_WORK ORDER_.
Where the records below reach the line containing "facilitates porting the", start transcribing, and end with the line containing "work and, finally, in", exactly and with nothing else added.
(GIVEN DATA)
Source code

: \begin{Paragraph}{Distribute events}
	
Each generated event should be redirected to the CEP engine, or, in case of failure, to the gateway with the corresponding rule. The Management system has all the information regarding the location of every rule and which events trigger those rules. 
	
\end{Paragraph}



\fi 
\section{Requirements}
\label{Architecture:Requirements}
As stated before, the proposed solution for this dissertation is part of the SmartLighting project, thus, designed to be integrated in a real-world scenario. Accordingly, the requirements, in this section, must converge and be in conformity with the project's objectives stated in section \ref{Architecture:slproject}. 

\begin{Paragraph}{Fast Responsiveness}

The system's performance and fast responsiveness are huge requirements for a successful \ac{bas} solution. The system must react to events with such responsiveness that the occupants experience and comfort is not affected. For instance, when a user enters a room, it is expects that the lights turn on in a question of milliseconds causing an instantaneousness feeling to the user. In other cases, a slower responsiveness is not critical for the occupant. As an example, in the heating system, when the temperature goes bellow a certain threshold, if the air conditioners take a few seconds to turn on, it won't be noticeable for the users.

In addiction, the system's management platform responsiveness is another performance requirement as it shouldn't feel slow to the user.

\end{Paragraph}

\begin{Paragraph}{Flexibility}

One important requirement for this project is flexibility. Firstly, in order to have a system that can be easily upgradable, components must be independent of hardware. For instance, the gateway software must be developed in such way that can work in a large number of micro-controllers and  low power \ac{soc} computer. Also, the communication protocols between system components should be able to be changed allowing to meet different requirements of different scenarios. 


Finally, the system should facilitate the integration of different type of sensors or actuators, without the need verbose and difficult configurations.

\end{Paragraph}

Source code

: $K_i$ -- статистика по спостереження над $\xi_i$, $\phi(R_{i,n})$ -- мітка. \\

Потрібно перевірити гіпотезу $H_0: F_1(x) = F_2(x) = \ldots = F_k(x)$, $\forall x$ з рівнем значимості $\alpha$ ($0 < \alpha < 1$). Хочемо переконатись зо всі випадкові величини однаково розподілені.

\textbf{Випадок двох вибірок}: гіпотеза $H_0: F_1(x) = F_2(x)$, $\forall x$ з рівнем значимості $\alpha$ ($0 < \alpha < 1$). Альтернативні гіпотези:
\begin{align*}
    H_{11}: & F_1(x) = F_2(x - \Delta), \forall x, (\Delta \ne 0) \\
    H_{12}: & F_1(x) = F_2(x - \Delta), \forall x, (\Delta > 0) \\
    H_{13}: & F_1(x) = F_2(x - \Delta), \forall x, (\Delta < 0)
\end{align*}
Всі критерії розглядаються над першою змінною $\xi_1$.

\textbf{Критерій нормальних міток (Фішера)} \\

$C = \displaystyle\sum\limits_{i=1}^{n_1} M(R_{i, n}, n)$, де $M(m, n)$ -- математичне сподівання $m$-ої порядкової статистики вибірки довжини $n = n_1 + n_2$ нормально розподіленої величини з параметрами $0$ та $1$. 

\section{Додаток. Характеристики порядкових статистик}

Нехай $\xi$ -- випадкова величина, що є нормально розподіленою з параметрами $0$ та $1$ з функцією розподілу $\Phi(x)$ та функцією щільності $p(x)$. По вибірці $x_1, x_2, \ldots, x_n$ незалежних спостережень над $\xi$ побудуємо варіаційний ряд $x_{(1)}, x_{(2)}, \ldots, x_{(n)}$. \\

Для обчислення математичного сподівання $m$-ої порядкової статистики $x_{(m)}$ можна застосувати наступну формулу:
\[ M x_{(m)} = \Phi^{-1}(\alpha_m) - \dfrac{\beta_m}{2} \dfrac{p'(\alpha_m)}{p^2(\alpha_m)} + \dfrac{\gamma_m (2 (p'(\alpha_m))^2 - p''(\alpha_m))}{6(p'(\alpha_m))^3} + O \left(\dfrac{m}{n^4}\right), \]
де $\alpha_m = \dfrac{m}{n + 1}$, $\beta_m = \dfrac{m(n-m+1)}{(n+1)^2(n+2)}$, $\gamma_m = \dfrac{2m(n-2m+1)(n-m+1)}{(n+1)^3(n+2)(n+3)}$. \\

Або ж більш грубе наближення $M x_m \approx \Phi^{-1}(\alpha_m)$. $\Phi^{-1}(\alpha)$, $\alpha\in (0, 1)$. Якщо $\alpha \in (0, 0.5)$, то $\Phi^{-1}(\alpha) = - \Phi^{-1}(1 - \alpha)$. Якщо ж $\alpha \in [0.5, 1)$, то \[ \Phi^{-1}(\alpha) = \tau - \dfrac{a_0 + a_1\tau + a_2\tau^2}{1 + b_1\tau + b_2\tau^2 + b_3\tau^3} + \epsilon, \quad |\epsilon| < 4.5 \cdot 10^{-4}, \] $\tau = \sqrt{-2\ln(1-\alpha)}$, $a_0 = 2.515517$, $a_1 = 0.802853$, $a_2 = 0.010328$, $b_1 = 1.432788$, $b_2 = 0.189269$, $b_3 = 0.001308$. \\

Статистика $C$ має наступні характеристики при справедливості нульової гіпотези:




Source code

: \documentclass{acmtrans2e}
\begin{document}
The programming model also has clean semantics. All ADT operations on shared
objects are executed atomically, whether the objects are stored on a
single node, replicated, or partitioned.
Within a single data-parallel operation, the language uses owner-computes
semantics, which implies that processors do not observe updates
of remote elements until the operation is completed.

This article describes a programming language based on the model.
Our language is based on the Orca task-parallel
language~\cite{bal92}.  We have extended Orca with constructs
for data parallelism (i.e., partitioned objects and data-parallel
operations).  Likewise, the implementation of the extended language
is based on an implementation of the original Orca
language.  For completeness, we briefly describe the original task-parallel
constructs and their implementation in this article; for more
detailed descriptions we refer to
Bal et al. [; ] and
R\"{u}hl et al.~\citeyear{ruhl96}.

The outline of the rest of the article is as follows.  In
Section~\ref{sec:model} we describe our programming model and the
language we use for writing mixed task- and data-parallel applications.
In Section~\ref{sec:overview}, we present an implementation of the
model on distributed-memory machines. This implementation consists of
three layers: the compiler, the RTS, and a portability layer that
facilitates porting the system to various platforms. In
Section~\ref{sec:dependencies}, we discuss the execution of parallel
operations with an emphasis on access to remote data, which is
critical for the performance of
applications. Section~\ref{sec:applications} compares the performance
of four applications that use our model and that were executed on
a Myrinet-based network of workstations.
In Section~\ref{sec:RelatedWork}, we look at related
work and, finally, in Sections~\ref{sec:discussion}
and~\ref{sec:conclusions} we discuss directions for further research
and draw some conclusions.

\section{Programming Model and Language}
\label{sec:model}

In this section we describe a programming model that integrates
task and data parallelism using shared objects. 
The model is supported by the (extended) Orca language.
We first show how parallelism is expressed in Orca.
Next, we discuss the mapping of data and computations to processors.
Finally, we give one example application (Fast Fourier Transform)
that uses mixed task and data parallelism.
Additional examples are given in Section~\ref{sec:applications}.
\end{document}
(End GIVEN DATA)
_ANSWER TO THE EXERCISE_.
facilitates porting the system to various platforms. In
Section~\ref{sec:dependencies}, we discuss the execution of parallel
operations with an emphasis on access to remote data, which is
critical for the performance of
applications. Section~\ref{sec:applications} compares the performance
of four applications that use our model and that were executed on
a Myrinet-based network of workstations.
In Section~\ref{sec:RelatedWork}, we look at related
work and, finally, in Sections~\ref{sec:discussion}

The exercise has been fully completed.